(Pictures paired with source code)
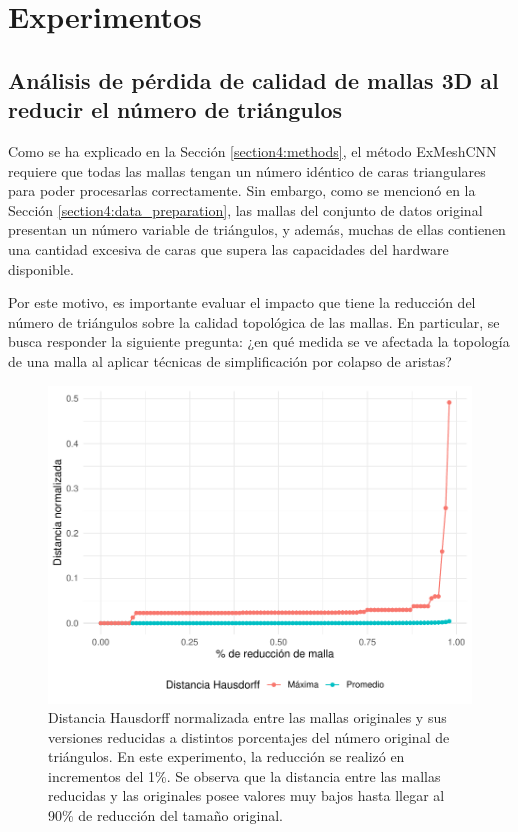 \section{Experimentos}

\subsection{Análisis de pérdida de calidad de mallas 3D al reducir el número de triángulos}
\label{section5:experiment_edge_collapse}
Como se ha explicado en la Sección \ref{section4:methods}, el método ExMeshCNN requiere que todas las mallas tengan un número idéntico de caras triangulares para poder procesarlas correctamente. Sin embargo, como se mencionó en la Sección \ref{section4:data_preparation}, las mallas del conjunto de datos original presentan un número variable de triángulos, y además, muchas de ellas contienen una cantidad excesiva de caras que supera las capacidades del hardware disponible.

Por este motivo, es importante evaluar el impacto que tiene la reducción del número de triángulos sobre la calidad topológica de las mallas. En particular, se busca responder la siguiente pregunta: ¿en qué medida se ve afectada la topología de una malla al aplicar técnicas de simplificación por colapso de aristas?

\begin{figure}[h]
    \centering
    \includegraphics[width=\linewidth]{figures/5_experiments/mesh_redux_study.pdf}
    \caption[Estudio de reducción de mallas]{Distancia Hausdorff normalizada entre las mallas originales y sus versiones reducidas a distintos porcentajes del número original de triángulos. En este experimento, la reducción se realizó en incrementos del 1\%. Se observa que la distancia entre las mallas reducidas y las originales posee valores muy bajos hasta llegar al 90\% de reducción del tamaño original.}
    \label{fig5:redux_study}
\end{figure}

Problem —
Without including the pictures, reproduce all entries exactly.

Answer to the exercise —
 \section{Experimentos}

\subsection{Análisis de pérdida de calidad de mallas 3D al reducir el número de triángulos}
\label{section5:experiment_edge_collapse}
Como se ha explicado en la Sección \ref{section4:methods}, el método ExMeshCNN requiere que todas las mallas tengan un número idéntico de caras triangulares para poder procesarlas correctamente. Sin embargo, como se mencionó en la Sección \ref{section4:data_preparation}, las mallas del conjunto de datos original presentan un número variable de triángulos, y además, muchas de ellas contienen una cantidad excesiva de caras que supera las capacidades del hardware disponible.

Por este motivo, es importante evaluar el impacto que tiene la reducción del número de triángulos sobre la calidad topológica de las mallas. En particular, se busca responder la siguiente pregunta: ¿en qué medida se ve afectada la topología de una malla al aplicar técnicas de simplificación por colapso de aristas?

\begin{figure}[h]
    \centering
    \includegraphics[width=\linewidth]{figures/5_experiments/mesh_redux_study.pdf}
    \caption[Estudio de reducción de mallas]{Distancia Hausdorff normalizada entre las mallas originales y sus versiones reducidas a distintos porcentajes del número original de triángulos. En este experimento, la reducción se realizó en incrementos del 1\%. Se observa que la distancia entre las mallas reducidas y las originales posee valores muy bajos hasta llegar al 90\% de reducción del tamaño original.}
    \label{fig5:redux_study}
\end{figure}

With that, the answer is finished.